═══ RECORDS PROVIDED ═══

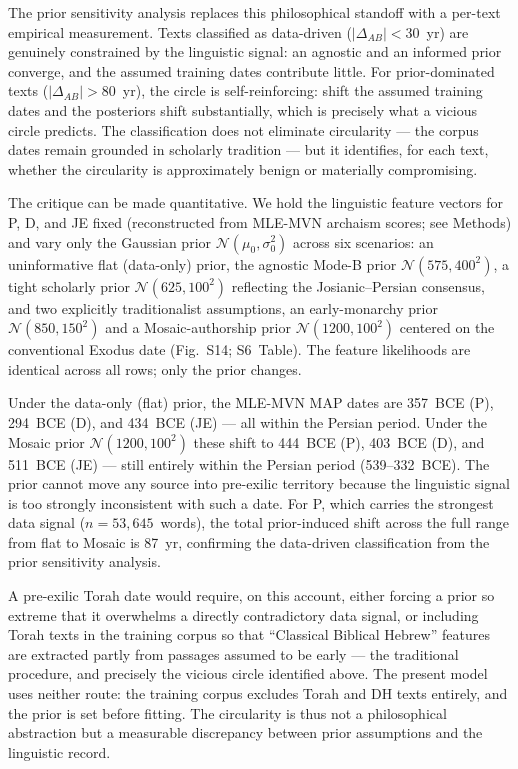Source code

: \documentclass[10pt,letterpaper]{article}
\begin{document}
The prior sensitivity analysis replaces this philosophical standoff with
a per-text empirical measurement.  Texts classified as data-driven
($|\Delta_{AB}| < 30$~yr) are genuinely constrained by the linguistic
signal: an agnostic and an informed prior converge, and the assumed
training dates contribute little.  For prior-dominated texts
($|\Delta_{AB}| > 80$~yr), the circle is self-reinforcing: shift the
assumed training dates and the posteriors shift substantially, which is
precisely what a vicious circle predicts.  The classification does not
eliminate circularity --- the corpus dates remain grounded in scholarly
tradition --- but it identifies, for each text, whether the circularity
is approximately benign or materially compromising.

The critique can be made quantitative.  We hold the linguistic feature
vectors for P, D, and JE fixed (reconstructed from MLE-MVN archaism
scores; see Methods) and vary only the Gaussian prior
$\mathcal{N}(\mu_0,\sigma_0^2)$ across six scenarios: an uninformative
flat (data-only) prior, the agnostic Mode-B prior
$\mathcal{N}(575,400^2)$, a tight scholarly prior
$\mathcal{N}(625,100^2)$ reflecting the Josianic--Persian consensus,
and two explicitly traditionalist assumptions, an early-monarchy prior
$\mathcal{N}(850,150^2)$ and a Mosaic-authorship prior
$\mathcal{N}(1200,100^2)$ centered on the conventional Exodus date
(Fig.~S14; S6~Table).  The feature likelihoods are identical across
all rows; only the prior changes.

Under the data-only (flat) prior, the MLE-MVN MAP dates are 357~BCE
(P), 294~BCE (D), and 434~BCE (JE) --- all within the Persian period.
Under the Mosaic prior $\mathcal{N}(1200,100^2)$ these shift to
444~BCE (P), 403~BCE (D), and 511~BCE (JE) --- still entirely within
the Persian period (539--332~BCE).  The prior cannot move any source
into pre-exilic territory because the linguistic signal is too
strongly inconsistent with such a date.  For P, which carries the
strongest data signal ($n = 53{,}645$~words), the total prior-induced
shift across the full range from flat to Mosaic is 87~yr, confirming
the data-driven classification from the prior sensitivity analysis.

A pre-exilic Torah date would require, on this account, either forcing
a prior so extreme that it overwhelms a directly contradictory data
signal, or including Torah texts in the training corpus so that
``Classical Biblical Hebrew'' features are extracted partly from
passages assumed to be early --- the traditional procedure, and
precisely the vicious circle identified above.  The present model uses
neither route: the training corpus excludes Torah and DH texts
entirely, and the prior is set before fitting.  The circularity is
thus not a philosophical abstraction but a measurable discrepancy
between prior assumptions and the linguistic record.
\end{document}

═══
═══ RECORDS PROVIDED ═══

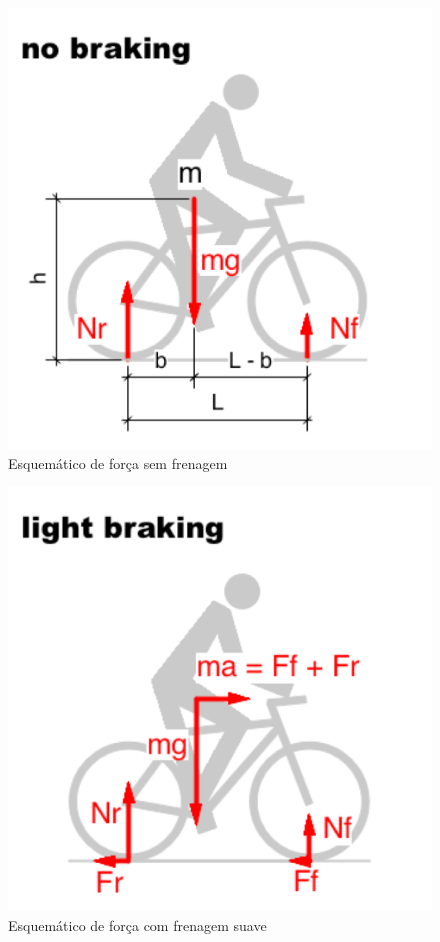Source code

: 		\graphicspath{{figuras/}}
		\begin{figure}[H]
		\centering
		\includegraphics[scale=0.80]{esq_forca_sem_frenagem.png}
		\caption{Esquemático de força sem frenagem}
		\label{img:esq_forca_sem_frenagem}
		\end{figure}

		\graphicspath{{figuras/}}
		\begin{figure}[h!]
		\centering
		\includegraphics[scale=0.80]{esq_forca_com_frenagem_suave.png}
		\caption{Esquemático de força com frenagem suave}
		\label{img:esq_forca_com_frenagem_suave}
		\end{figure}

═══

What is needed is every line from the data above that includes the string "Esquemático", copied out.

_RESPONSE AREA:_
		\caption{Esquemático de força sem frenagem}
		\caption{Esquemático de força com frenagem suave}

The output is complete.